MiCAR and PSD2 each have methods to calculate the necessary initial capital and own funds in order to obtain an authorization. This gives rise to two questions:

  • Should both requirements apply cumulatively? The EBA believes so, as this is the approach already followed for multi-licensed entities.

  • Can elements satisfying the requirement under one framework also count for the other framework? No, hybrid institutions should avoid the multiple use of elements. Therefore, different elements should be used to satisfy each requirement.

d. Consumer protection

A number of the consumer protection requirements under PSD2 may prove difficult to apply to blockchain-based services. As a result, the EBA advises regulators to not prioritize the enforcement and supervision of the following:

  • Information requirements related to the charges payable by the user to the CASPs. This is particularly the case where certain fees are unpredictable – such as gas fees. Information should be provided to the user as soon as it is available.

  • Information requirement on maximum execution time of payment transactions. Also here, this may be unpredictable for on-chain transactions on congested blockchains. Again, the information should be made available as soon as possible.

  • The unique identifier as used in PSD2.

  • Apart from PSD2, also the SEPA Regulation should not be applied to transactions with e-money tokens.

e. Security of payment services, including strong customer authentication (SCA)

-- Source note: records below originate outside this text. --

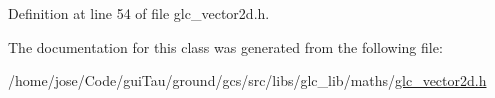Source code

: Definition at line 54 of file glc\-\_\-vector2d.\-h.



The documentation for this class was generated from the following file\-:\begin{DoxyCompactItemize}
\item 
/home/jose/\-Code/gui\-Tau/ground/gcs/src/libs/glc\-\_\-lib/maths/\hyperlink{glc__vector2d_8h}{glc\-\_\-vector2d.\-h}\end{DoxyCompactItemize}
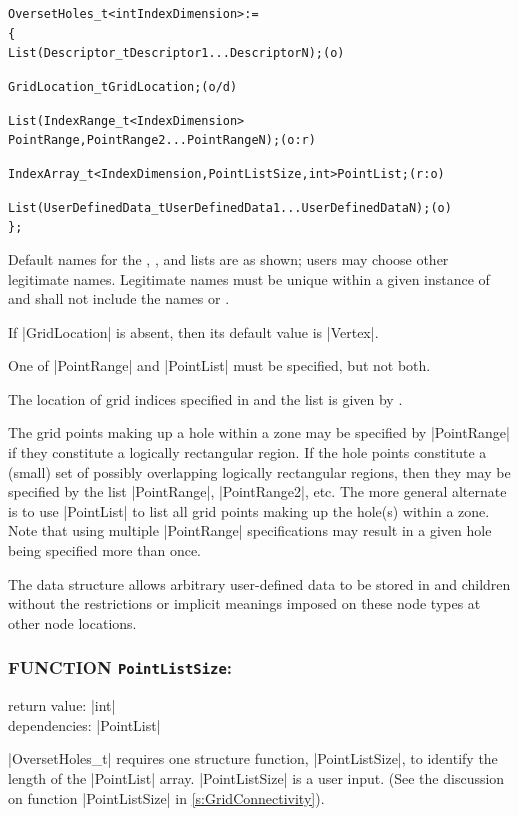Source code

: \begin{alltt}
  OversetHoles\_t< int IndexDimension > :=
    \{
    List( Descriptor\_t Descriptor1 ... DescriptorN ) ;                      (o)

    GridLocation\_t GridLocation ;                                           (o/d)

    List( IndexRange\_t<IndexDimension> 
      PointRange, PointRange2 ... PointRangeN ) ;                           (o:r)

    IndexArray\_t<IndexDimension, PointListSize, int> PointList ;            (r:o)

    List( UserDefinedData\_t UserDefinedData1 ... UserDefinedDataN ) ;       (o)
    \} ;
\end{alltt}

\begin{notes}
\item
 Default names for the , , and
 lists are as shown; users may choose other legitimate names.
 Legitimate names must be unique 
 within a given instance of  and shall not include the
 names  or .
\item
 If |GridLocation| is absent, then its default value is |Vertex|.
\item
 One of |PointRange| and |PointList| must be specified, but not both.
\end{notes}

The location of grid indices specified in  and the
 list is given by .

The grid points making up a hole within a zone may be specified by
|PointRange| if they constitute a logically rectangular region.  If the hole
points constitute a (small) set of possibly overlapping logically rectangular
regions, then they may be specified by the list |PointRange|, |PointRange2|,
etc.  The more general alternate is to use |PointList| to list all grid
points making up the hole(s) within a zone.
Note that using multiple |PointRange| specifications may result in a
given hole being specified more than once.

The  data structure allows arbitrary
user-defined data to be stored in  and
 children without the restrictions or implicit
meanings imposed on these node types at other node locations.

\subsubsection*{FUNCTION \texttt{PointListSize}:}

\noindent return value: |int| \\
\noindent dependencies: |PointList|

|OversetHoles_t| requires one structure function, |PointListSize|, to 
identify the length of the |PointList| array.
|PointListSize| is a user input.
(See the discussion on function |PointListSize| in
\autoref{s:GridConnectivity}).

The EBA is of the opinion that all payment transactions should be performed under the same security standards, and that these rules – including SCA – should therefore apply to transactions with e-money tokens.

However, it is also acknowledged that it will take CASPs some time to implement these requirements. Therefore, a transitional period until 2 March 2026 is proposed for national regulators to not prioritize enforcement and supervision in this field. The same applies for the requirements regarding payment fraud reporting.

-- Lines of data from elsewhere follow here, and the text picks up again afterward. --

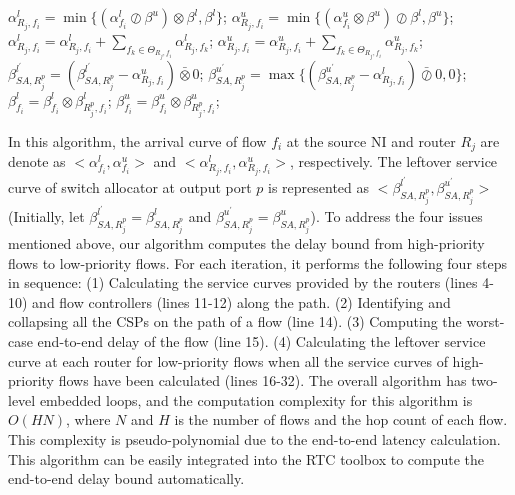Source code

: \documentclass[10pt,journal]{IEEEtran}
\begin{document}
\begin{algorithm}
\begin{algorithmic}[1]
                \STATE $\alpha^l_{R_j,f_i}=\min\{(\alpha^l_{f_i}\oslash\beta^u)\otimes\beta^l,\beta^l\}$;
                \STATE $\alpha^u_{R_j,f_i}=\min\{(\alpha^u_{f_i}\otimes\beta^u)\oslash\beta^l,\beta^u\}$;
                    \STATE $\alpha^l_{R_j,f_i}=\alpha^l_{R_j,f_i}+\sum_{f_k\in\Theta_{R_j,f_i}}\alpha^l_{R_j,f_k}$;
                    \STATE $\alpha^u_{R_j,f_i}=\alpha^u_{R_j,f_i}+\sum_{f_k\in\Theta_{R_j,f_i}}\alpha^u_{R_j,f_k}$;
                    \STATE $\beta^{l^\prime}_{SA,R_j^{p}}=(\beta^{l^\prime}_{SA,R_j^{p}}-\alpha^u_{R_j,f_i})\bar{\otimes}0$;
                    \STATE $\beta^{u^\prime}_{SA,R_j^{p}}=\max\{(\beta^{u^\prime}_{SA,R_j^{p}}-\alpha^l_{R_j,f_i})\bar{\oslash}0,0\}$;
                \ENDIF
            \ENDIF
            \STATE $\beta_{f_i}^l=\beta_{f_i}^l\otimes\beta^l_{R_j^{p},f_i}$; $\beta_{f_i}^u=\beta_{f_i}^u\otimes\beta^u_{R_j^{p},f_i}$;
        \ENDFOR
    \ENDFOR
\end{algorithmic}
\end{algorithm}

In this algorithm, the arrival curve of flow $f_i$ at the source NI and router $R_j$ are denote as $<\alpha_{f_i}^l,\alpha_{f_i}^u>$ and $<\alpha_{R_j,f_i}^l,\alpha_{R_j,f_i}^u>$, respectively. The leftover service curve of switch allocator at output port $p$ is represented as $<\beta_{SA,R_j^{p}}^{l^\prime},\beta_{SA,R_j^{p}}^{u^\prime}>$ (Initially, let $\beta_{SA,R_j^{p}}^{l^\prime}=\beta_{SA,R_j^{p}}^{l}$ and $\beta_{SA,R_j^{p}}^{u^\prime}=\beta_{SA,R_j^{p}}^{u}$). To address the four issues mentioned above, our algorithm computes the delay bound from high-priority flows to low-priority flows. For each iteration, it performs the following four steps in sequence: (1) Calculating the service curves provided by the routers (lines 4-10) and flow controllers (lines 11-12) along the path. (2) Identifying and collapsing all the CSPs on the path of a flow (line 14). (3) Computing the worst-case end-to-end delay of the flow (line 15). (4) Calculating the leftover service curve at each router for low-priority flows when all the service curves of high-priority flows have been calculated (lines 16-32). The overall algorithm has two-level embedded loops, and the computation complexity for this algorithm is $O(HN)$, where $N$ and $H$ is the number of flows and the hop count of each flow. This complexity is pseudo-polynomial due to the end-to-end latency calculation. This algorithm can be easily integrated into the RTC toolbox \cite{rtc} to compute the end-to-end delay bound automatically.
\end{document}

f. Safeguarding/safekeeping

PSD2 imposes safeguarding requirements, while MiCAR imposes safekeeping requirements on CASPs holding e-money tokens for their clients. The EBA advises national regulators to not enforce the PSD2’s safeguarding requirements in this case.

g. Open Banking

The EBA advises national regulators to not prioritize enforcement and supervision of the Open Banking requirements under PSD2 to CASPs providing e-money token transfer services or e-money token custody and administration. Here, the EBA specifically advises the legislator to ensure alignment with the upcoming Financial Data Access Regulation (FIDA).

4. What does this mean for me as a CASP?

The EBA’s opinion provides some much-welcomed clarity on which e-money token transactions under MiCAR may be considered as payment transactions under PSD2 and may therefore require an additional authorization. While some services are still caught in the crosshairs of these two frameworks, others will now be able to proceed knowing that they will only require a single authorization. This kind of regulatory certainty should have been present from the start, and it is regrettable that it took so long for an initiative like this to provide answers to the industry.

In terms of applying the PSD2’s requirements to CASPs, the EBA is strongly advocating an approach that would preserve the aim of ensuring a secure payment landscape, but also avoiding unnecessary duplication of regulatory burdens. It is a strong call to national regulators to apply a ‘common sense’ approach in reconciling these two frameworks, as well as a clear call for the European legislator to fix these issues in future frameworks such as PSD3/PSR or a revision of MiCAR.